Exercise details
How many lines in the material below include the word "CIFAR"? Give only the number.

Material provided
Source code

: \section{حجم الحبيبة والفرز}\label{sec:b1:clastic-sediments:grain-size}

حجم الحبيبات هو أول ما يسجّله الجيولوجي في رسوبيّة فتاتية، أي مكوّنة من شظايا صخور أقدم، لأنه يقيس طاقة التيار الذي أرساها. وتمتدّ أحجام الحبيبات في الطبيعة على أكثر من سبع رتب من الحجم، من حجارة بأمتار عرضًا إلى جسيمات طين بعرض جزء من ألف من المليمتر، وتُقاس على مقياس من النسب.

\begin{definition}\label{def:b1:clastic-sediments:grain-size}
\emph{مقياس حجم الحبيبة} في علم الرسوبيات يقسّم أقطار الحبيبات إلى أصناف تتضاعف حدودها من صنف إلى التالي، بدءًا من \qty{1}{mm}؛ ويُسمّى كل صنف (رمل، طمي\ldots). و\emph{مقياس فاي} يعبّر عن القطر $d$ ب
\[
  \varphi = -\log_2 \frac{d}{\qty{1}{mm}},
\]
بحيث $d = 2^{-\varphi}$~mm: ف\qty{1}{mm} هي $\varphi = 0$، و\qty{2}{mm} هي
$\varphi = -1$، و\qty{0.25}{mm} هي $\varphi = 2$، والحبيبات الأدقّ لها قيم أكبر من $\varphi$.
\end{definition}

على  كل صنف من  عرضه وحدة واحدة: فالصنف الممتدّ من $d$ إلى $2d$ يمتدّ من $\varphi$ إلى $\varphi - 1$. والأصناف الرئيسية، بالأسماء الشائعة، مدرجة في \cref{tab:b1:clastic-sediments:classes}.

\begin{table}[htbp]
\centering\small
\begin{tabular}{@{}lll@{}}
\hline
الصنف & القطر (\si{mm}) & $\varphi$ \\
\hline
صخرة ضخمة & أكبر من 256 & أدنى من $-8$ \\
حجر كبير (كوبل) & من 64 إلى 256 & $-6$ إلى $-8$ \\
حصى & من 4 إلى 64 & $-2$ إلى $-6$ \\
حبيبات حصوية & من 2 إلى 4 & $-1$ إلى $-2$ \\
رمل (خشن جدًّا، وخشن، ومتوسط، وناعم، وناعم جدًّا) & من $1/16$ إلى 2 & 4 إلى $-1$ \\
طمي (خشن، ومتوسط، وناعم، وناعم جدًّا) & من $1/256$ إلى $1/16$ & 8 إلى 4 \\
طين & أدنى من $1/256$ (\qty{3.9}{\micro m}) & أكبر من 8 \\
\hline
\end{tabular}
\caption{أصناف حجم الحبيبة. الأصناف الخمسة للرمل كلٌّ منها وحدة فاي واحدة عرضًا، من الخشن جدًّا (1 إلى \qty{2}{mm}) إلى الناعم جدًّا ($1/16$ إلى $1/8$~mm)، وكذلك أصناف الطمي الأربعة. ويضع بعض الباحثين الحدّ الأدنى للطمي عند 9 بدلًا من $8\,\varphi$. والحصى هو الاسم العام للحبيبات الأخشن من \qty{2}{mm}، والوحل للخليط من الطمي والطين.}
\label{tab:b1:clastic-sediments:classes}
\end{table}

---

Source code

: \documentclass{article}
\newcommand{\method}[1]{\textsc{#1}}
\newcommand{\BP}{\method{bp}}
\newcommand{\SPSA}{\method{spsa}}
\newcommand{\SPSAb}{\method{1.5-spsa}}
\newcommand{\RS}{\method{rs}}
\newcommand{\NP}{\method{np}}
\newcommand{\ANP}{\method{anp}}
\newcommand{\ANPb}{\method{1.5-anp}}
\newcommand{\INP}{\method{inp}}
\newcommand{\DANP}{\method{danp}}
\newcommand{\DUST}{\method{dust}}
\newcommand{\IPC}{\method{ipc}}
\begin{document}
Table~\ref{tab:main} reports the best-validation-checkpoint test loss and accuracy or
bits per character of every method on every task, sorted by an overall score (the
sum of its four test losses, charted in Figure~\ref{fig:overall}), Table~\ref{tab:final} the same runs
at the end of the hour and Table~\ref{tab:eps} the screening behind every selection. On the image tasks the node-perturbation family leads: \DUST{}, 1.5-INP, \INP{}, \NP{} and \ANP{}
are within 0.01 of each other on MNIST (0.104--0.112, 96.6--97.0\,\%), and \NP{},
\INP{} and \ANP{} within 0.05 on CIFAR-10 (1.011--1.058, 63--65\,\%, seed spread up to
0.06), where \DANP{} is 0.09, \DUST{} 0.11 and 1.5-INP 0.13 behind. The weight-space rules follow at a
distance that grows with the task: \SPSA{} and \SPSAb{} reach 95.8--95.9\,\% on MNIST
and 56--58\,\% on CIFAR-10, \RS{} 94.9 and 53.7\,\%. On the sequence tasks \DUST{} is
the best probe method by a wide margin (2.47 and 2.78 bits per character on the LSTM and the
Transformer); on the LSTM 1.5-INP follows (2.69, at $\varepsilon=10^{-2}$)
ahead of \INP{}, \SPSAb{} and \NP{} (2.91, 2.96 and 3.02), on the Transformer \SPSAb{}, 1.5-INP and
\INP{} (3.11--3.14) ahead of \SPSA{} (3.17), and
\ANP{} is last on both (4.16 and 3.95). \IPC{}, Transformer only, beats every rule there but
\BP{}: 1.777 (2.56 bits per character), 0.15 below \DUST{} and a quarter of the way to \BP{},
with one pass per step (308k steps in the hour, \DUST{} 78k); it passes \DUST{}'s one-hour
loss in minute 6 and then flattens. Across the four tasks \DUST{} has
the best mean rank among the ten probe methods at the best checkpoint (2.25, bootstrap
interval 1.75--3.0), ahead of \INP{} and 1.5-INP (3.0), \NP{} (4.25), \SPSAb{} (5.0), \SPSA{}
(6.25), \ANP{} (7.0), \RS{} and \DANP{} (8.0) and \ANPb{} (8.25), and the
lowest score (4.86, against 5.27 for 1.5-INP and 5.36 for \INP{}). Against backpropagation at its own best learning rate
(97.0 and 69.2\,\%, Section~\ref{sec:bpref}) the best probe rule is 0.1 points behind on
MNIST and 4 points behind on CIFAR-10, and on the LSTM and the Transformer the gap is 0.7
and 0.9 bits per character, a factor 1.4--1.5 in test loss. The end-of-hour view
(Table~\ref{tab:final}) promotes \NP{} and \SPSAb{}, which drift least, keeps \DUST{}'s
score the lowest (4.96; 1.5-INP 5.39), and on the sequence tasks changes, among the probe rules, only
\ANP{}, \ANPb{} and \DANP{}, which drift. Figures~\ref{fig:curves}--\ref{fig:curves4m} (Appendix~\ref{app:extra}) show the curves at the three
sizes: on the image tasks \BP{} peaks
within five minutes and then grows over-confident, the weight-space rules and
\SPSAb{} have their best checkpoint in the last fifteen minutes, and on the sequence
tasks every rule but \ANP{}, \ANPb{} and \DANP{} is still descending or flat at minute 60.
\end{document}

Output of the task
3